### WORK ORDER
Your answer should be a single number: the count of lines in the records below containing the word "which".

[Items from a data source]
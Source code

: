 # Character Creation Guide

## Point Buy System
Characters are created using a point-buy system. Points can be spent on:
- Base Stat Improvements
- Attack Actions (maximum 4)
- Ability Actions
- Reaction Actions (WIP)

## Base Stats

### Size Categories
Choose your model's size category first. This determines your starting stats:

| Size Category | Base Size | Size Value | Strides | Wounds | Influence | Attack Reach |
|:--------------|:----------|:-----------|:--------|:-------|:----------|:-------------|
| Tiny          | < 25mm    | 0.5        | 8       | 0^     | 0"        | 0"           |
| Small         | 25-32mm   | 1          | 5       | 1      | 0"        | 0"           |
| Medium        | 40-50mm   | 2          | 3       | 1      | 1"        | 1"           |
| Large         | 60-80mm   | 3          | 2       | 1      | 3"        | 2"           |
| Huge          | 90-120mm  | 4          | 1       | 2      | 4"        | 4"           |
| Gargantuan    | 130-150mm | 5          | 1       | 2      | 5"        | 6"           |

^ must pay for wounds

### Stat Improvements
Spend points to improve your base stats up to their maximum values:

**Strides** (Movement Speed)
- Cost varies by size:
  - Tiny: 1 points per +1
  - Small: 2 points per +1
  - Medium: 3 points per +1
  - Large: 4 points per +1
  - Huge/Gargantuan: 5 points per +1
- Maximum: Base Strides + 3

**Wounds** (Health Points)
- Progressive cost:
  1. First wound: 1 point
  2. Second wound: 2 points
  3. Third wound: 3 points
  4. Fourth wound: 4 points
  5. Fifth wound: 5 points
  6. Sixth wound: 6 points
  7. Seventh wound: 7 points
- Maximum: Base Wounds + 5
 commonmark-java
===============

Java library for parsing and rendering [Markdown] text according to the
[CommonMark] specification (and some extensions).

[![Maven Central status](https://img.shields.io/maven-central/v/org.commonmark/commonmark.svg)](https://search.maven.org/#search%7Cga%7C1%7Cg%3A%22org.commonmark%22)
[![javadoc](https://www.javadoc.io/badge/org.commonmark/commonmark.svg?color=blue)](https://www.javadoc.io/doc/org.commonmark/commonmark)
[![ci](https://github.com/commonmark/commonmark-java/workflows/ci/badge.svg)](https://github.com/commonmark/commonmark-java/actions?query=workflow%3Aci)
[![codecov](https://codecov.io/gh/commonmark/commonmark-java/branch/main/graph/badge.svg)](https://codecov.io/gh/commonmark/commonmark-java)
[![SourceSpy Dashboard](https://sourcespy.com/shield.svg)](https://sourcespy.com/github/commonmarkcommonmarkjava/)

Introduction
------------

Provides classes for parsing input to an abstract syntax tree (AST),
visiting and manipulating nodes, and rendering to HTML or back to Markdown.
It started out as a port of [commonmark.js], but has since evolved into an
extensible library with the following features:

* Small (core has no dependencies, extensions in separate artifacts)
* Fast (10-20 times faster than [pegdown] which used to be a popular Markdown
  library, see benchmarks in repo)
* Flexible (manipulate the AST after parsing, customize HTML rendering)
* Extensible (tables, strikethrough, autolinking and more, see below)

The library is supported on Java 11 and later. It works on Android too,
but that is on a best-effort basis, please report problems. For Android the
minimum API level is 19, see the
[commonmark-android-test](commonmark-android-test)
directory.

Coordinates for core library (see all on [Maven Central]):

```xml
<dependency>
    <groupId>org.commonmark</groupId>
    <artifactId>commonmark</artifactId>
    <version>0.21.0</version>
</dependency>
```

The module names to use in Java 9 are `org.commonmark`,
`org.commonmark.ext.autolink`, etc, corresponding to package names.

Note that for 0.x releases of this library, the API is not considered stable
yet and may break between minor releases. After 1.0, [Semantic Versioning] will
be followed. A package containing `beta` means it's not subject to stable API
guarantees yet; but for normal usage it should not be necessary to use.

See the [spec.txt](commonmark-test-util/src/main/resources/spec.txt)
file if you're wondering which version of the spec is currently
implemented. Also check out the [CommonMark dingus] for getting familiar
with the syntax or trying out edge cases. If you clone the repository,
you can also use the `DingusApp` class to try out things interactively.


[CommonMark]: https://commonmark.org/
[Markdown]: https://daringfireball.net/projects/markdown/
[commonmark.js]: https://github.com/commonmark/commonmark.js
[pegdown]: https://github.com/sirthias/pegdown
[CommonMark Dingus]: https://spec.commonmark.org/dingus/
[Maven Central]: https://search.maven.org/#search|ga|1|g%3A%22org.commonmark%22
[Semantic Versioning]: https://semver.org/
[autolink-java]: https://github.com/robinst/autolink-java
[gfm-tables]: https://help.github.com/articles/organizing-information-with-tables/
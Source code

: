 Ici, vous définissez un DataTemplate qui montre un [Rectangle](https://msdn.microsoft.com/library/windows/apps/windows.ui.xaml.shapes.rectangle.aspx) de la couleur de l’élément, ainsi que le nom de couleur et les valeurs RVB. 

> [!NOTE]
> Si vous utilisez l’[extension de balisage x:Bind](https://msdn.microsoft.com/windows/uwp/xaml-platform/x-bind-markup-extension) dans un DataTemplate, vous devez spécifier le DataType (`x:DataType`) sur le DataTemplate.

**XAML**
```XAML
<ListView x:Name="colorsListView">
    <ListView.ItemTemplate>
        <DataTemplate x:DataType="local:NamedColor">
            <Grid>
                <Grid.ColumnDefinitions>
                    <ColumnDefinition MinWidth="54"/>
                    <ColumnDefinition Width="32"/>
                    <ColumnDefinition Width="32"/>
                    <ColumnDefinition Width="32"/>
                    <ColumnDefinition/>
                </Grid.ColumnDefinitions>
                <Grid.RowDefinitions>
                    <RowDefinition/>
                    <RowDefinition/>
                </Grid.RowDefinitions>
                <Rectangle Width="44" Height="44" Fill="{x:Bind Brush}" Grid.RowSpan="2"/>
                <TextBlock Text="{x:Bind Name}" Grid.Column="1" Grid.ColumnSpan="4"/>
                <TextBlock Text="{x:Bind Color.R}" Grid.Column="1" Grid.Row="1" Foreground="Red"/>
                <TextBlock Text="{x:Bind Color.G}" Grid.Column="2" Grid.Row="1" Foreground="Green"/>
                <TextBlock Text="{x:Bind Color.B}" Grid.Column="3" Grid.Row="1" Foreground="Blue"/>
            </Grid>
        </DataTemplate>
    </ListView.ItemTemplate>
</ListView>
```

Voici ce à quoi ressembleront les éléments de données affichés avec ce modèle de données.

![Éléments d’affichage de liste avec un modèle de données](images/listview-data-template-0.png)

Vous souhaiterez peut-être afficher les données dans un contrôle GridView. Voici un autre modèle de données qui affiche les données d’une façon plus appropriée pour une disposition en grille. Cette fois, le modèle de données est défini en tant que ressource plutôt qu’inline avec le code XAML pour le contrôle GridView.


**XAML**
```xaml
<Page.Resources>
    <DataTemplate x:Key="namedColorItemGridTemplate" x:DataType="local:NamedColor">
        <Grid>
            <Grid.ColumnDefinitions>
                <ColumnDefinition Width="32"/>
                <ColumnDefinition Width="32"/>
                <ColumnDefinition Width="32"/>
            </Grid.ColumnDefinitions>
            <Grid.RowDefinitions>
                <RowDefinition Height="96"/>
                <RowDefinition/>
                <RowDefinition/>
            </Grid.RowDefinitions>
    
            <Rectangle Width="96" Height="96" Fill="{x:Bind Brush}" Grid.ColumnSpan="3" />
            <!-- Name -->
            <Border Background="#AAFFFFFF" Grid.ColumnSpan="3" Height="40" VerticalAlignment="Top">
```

### EXPECTED OUTPUT
2